__EXERCISE BRIEF__: Whichever lines of the entries hold the word "follows" should be identified and copied.

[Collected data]
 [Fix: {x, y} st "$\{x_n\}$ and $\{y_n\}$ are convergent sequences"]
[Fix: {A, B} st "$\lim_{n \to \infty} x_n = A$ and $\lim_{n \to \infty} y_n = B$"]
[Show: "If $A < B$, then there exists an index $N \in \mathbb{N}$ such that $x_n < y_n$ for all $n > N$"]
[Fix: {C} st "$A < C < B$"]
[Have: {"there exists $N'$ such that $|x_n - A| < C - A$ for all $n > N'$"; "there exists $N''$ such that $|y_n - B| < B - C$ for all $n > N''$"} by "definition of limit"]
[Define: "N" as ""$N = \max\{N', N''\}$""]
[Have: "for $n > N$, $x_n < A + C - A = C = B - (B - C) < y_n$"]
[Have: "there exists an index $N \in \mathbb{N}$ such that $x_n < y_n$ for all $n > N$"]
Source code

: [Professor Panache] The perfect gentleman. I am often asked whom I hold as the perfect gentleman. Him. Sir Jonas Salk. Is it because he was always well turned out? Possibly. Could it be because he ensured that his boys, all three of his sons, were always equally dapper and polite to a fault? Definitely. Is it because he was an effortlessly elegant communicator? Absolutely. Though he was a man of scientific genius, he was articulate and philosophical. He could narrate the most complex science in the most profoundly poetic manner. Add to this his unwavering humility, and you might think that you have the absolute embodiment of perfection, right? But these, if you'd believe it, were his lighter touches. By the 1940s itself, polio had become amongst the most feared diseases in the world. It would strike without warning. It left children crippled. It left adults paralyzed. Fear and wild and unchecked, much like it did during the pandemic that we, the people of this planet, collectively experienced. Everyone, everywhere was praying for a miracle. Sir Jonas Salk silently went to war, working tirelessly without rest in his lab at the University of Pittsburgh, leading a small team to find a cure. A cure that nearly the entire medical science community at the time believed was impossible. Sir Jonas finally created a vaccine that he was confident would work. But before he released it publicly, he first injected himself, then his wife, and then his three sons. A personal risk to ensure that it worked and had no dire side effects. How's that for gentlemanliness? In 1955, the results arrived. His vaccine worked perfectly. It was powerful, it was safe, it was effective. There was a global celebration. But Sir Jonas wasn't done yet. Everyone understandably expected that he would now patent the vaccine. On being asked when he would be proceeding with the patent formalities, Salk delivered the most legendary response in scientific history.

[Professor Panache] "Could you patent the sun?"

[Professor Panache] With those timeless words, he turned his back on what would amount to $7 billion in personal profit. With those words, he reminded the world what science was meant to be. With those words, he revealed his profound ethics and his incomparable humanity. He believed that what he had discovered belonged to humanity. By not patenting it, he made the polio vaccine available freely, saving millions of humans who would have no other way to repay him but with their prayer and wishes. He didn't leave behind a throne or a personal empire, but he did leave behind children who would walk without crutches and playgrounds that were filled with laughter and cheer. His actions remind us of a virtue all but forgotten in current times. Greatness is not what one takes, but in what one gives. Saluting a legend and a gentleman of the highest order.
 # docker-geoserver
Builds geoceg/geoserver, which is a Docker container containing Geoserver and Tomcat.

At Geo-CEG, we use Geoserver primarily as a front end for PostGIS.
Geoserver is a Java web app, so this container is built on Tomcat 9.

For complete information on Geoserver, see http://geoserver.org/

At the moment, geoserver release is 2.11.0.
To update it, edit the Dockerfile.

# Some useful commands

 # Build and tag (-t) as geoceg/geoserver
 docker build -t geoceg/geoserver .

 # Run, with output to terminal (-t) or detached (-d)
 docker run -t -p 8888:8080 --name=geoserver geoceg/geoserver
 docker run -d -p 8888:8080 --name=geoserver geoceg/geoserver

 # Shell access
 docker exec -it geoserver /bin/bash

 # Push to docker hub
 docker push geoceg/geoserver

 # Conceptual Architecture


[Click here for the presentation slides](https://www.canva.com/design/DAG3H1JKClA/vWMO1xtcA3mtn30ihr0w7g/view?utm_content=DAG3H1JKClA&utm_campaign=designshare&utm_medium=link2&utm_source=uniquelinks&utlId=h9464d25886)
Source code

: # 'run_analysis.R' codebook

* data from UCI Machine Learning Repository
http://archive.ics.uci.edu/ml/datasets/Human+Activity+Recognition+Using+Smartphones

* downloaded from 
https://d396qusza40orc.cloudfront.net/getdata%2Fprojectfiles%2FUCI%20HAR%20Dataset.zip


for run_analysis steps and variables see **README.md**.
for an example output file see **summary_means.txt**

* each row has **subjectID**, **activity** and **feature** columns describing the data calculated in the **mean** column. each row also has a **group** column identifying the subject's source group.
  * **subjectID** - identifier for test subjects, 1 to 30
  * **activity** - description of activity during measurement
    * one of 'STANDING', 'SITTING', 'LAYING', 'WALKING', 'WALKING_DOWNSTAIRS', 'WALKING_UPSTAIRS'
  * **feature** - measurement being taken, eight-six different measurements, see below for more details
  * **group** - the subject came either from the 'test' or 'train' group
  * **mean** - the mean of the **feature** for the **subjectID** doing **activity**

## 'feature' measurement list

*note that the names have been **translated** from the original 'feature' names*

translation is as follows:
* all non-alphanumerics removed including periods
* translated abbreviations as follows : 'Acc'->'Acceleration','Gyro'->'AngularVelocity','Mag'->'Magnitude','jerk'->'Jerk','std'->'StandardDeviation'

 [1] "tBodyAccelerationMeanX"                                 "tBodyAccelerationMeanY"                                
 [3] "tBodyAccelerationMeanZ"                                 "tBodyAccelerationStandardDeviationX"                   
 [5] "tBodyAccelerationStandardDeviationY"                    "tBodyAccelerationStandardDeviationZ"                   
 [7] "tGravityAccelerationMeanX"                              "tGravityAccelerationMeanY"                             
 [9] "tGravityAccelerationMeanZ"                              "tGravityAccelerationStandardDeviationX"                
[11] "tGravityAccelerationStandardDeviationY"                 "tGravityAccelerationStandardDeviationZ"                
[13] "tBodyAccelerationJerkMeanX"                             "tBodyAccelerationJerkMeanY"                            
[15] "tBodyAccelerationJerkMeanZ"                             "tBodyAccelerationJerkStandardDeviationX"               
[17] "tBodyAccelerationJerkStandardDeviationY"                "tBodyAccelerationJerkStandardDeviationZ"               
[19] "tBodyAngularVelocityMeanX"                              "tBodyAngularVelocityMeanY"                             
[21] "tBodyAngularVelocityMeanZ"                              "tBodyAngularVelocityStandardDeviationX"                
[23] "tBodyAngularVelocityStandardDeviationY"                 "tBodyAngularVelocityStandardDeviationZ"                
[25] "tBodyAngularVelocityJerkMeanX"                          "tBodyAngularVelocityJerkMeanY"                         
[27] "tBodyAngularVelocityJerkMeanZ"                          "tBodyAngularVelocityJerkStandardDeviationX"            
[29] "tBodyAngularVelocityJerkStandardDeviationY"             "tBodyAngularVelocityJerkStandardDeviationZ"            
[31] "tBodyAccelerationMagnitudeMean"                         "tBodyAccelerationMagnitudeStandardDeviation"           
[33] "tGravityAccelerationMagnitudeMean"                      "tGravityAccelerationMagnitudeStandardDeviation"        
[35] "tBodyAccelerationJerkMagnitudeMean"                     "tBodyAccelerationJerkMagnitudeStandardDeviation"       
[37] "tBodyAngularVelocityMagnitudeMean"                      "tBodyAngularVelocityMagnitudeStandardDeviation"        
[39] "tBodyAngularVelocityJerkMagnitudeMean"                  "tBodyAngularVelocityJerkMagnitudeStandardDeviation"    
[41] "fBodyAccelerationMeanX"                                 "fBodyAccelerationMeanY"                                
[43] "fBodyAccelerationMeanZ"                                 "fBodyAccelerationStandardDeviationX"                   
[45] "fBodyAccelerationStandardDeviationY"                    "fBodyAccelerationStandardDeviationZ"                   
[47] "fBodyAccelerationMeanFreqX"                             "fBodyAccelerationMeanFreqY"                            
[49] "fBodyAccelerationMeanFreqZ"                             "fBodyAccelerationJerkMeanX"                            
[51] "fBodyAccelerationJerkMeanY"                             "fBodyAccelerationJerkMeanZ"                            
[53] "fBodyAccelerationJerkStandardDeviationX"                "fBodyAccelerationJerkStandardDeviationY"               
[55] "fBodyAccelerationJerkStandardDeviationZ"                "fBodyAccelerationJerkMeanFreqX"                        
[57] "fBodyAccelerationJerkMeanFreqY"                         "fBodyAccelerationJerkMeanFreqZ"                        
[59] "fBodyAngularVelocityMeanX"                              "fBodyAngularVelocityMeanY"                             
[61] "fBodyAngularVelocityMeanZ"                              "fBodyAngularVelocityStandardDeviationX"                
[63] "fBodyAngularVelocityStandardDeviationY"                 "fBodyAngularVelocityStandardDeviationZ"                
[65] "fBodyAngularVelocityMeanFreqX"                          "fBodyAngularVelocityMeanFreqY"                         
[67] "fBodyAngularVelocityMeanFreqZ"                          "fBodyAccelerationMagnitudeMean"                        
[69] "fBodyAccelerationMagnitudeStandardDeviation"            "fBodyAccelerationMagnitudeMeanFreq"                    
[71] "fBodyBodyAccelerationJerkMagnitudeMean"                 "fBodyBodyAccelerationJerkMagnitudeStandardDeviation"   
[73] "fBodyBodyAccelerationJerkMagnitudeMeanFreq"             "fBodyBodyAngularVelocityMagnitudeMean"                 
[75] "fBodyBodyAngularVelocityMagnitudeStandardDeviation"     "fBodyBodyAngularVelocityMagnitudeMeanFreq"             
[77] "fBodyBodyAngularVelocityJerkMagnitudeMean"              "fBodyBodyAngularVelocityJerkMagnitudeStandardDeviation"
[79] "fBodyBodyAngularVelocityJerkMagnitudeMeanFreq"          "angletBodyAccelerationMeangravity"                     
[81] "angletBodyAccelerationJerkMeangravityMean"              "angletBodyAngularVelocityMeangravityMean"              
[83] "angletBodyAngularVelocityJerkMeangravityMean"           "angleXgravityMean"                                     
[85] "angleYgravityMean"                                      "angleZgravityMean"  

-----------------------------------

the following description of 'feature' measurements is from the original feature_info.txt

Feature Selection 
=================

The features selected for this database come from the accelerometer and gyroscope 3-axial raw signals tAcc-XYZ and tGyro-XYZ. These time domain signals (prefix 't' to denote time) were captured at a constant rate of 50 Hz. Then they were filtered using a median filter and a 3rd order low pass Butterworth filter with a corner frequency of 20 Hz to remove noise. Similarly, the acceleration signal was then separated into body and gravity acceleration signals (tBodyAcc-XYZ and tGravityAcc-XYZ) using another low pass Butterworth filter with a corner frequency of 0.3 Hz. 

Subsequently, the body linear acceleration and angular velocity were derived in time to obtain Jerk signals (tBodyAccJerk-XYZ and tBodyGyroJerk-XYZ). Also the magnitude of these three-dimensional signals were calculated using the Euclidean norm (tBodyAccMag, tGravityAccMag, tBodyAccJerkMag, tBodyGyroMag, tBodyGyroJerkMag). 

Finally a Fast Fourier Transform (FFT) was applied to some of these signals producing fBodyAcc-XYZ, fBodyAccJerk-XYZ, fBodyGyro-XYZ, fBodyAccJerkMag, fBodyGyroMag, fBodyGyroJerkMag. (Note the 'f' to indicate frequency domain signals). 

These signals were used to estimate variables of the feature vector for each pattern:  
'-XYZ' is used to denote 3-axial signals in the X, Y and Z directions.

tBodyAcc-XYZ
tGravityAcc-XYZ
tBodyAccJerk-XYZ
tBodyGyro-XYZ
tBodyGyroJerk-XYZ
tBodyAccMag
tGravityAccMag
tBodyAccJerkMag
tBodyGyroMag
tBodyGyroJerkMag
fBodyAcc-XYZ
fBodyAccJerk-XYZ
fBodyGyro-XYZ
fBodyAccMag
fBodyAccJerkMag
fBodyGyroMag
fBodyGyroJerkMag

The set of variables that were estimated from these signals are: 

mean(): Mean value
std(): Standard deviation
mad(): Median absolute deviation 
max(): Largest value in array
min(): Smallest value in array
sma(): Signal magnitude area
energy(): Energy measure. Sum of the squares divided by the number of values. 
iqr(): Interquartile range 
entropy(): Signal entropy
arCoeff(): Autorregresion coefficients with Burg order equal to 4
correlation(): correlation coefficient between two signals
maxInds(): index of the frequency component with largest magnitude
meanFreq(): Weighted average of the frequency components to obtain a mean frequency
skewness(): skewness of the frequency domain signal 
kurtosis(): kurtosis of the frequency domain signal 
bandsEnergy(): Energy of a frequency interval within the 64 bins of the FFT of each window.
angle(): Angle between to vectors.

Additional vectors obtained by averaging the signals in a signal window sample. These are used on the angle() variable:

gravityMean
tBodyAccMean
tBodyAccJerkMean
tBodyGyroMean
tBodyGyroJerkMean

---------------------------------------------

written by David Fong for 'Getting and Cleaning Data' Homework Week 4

__EXERCISE OUTPUT__:
translation is as follows:
* translated abbreviations as follows : 'Acc'->'Acceleration','Gyro'->'AngularVelocity','Mag'->'Magnitude','jerk'->'Jerk','std'->'StandardDeviation'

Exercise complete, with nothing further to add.